Multiple Sclerosis and Paleo – Does It Help?

This is a great, and sort of near to my heart question about multiple sclerosis from a concerned mother.

Hello Neely,

My 37 yr old daughter was just told she has MS.

We are so very concerned. She has some vision loss, neck pain and has been dizzy for years with out any relief from many doctors.

I found the paleo plan on the recommended MS site. It talked about being anti inflammatory for arthritis and MS relapses.

What is your experience with MS patients and this plan? Any info would be appreciated.




Hi Virginia,

I want to start by saying that I’ve been to doctors twice to get MRIs because they thought I had multiple sclerosis, too. The first time, I was dizzy for 2 years about a decade ago. Then I lost some vision in my left eye for many months. Both times they didn’t find any evidence in my brain for what they’ve dubbed the incurable MS, and neither time did any of those doctors help me with my symptoms. They did absolutely nothing for me, and frankly, they insulted me more than they helped.

They questioned the validity of my symptoms, charged me hundreds of dollars to “verify” that I indeed had vision loss. I remember one time being told, “Wait here,” by a doctor who’d just told me, “I don’t know what’s wrong with you. I’ve never seen this before.” After over an hour in his office alone and very scared, I had to get up and leave without any further contact with the doctor and see myself out. All those experiences with the medical world were frustrating. They made me lose faith in doctors. I hope your daughter’s doctors are not the same.

The only thing that ever helped me – and it has helped a lot – is diet. Going partially blind (it was a flashing in my eye that was obstructing my vision) prompted my journey into healthy eating, actually, which eventually led me to Paleo.
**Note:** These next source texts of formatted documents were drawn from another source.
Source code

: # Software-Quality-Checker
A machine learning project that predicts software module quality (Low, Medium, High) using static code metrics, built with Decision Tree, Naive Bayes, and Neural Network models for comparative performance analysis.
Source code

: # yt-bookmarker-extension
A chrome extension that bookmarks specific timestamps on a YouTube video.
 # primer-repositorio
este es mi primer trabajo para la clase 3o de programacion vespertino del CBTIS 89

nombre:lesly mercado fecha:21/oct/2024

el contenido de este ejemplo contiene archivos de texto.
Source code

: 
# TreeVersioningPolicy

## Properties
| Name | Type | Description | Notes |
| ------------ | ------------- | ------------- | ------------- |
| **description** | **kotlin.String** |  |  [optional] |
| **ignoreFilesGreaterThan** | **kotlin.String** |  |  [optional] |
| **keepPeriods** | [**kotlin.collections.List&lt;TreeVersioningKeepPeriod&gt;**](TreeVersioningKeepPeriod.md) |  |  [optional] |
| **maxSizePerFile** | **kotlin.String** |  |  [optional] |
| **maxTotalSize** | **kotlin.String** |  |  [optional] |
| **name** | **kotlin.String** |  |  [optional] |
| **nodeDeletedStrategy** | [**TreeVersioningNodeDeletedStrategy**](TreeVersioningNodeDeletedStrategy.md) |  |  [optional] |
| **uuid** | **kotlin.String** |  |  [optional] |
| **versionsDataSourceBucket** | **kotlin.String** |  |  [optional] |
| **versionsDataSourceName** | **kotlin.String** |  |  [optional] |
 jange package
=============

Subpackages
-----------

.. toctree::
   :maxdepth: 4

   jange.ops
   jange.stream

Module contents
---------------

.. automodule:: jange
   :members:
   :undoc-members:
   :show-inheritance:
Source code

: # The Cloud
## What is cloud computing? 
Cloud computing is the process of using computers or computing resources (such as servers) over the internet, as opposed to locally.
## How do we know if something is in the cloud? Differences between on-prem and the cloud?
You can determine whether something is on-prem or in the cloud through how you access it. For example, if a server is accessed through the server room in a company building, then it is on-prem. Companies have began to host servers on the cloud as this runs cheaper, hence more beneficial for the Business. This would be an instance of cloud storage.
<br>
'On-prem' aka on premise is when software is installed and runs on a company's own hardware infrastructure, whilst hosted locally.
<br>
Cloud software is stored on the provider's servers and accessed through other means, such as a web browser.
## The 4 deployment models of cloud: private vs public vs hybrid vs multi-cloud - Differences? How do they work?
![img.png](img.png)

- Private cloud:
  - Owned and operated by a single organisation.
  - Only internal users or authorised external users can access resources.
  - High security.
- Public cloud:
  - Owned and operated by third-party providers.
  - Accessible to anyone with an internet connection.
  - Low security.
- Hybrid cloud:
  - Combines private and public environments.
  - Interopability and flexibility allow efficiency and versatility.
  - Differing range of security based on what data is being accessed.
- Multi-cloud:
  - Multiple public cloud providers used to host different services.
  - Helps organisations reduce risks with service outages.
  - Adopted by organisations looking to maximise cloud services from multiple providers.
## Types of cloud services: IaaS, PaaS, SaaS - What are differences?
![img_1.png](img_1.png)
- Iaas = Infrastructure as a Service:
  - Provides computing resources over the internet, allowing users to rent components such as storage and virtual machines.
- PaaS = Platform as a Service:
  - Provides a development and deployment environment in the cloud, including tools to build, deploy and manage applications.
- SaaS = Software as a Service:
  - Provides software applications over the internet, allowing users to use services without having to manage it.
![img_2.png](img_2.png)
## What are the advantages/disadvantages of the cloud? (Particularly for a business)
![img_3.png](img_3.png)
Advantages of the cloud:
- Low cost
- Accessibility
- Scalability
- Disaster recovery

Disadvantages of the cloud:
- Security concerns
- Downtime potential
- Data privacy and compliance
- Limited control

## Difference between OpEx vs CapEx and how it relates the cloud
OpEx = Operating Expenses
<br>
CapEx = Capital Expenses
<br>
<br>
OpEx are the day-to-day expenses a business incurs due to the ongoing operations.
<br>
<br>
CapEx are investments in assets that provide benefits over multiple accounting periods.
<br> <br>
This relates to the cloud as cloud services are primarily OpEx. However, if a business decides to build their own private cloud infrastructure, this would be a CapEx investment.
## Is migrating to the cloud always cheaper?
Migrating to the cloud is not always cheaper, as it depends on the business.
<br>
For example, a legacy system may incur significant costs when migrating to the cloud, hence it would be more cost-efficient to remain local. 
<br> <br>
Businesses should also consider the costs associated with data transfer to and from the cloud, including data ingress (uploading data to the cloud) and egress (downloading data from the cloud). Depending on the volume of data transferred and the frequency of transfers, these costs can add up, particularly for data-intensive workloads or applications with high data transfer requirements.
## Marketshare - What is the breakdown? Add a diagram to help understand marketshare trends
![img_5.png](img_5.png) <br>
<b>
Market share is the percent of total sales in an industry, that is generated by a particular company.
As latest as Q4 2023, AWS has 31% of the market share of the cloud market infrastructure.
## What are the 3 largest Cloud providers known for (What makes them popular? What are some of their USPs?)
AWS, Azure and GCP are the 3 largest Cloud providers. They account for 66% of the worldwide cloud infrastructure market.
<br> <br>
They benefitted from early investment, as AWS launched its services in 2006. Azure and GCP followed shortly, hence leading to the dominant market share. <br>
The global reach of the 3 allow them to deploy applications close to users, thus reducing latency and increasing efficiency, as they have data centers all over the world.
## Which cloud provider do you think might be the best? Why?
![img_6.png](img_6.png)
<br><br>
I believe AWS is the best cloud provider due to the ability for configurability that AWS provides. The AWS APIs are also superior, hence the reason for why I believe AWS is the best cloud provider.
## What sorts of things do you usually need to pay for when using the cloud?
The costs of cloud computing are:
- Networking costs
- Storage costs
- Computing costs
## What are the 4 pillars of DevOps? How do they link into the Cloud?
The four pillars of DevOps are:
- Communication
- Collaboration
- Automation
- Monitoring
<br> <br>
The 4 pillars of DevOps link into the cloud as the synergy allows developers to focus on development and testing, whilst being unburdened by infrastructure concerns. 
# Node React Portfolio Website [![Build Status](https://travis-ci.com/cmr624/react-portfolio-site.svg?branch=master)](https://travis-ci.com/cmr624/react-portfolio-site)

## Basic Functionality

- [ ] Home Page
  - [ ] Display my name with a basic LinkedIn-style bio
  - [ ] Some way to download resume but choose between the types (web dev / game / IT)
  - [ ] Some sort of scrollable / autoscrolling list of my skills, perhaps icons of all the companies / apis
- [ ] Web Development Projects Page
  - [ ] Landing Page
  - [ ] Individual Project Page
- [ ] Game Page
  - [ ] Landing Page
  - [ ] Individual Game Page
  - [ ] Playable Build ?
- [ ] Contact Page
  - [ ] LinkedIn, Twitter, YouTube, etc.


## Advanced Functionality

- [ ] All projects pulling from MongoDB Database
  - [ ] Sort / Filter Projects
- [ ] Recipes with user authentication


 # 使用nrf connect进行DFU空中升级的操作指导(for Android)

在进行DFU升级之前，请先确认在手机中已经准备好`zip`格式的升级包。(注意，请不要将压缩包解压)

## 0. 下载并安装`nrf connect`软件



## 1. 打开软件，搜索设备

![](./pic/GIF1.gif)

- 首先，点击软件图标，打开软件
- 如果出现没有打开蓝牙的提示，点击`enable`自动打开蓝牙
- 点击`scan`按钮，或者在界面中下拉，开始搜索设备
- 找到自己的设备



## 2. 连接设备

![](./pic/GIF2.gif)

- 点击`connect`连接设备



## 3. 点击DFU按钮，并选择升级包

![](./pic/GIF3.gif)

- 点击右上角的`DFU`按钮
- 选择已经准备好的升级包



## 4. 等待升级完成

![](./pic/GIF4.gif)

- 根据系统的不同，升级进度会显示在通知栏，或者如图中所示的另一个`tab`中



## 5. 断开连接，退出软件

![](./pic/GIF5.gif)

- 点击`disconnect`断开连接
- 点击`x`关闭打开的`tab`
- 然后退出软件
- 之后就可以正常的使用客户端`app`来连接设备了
Paleo makes me feel better than any other way of eating that I’ve tried. Over time, figuring out what foods my body liked and didn’t like, everything has subsided. I occasionally see flashes of light in my eyes, but I’m fine in general, and I haven’t been dizzy in many years (knock on wood). I, like your daughter, also have neck and other joint issues, but now I know that  if I avoid certain foods, I have way less pain. Beyond food, I recently sought the help of a naturopathic doctor, who actually helped me by putting me on supplements that keep all of these things at bay even further.

I’m definitely not the only person who has had success with neurological symptoms using food as my medicine. Make sure you look up Dr. Terry Wahl’s story on google. She is a doctor who had crippling MS and practically healed herself completely with Paleo. And beyond my own story and Terry Wahl’s story, I’ve consulted with, corresponded with, and heard of many people who’ve had success with their autoimmune disease on Paleo.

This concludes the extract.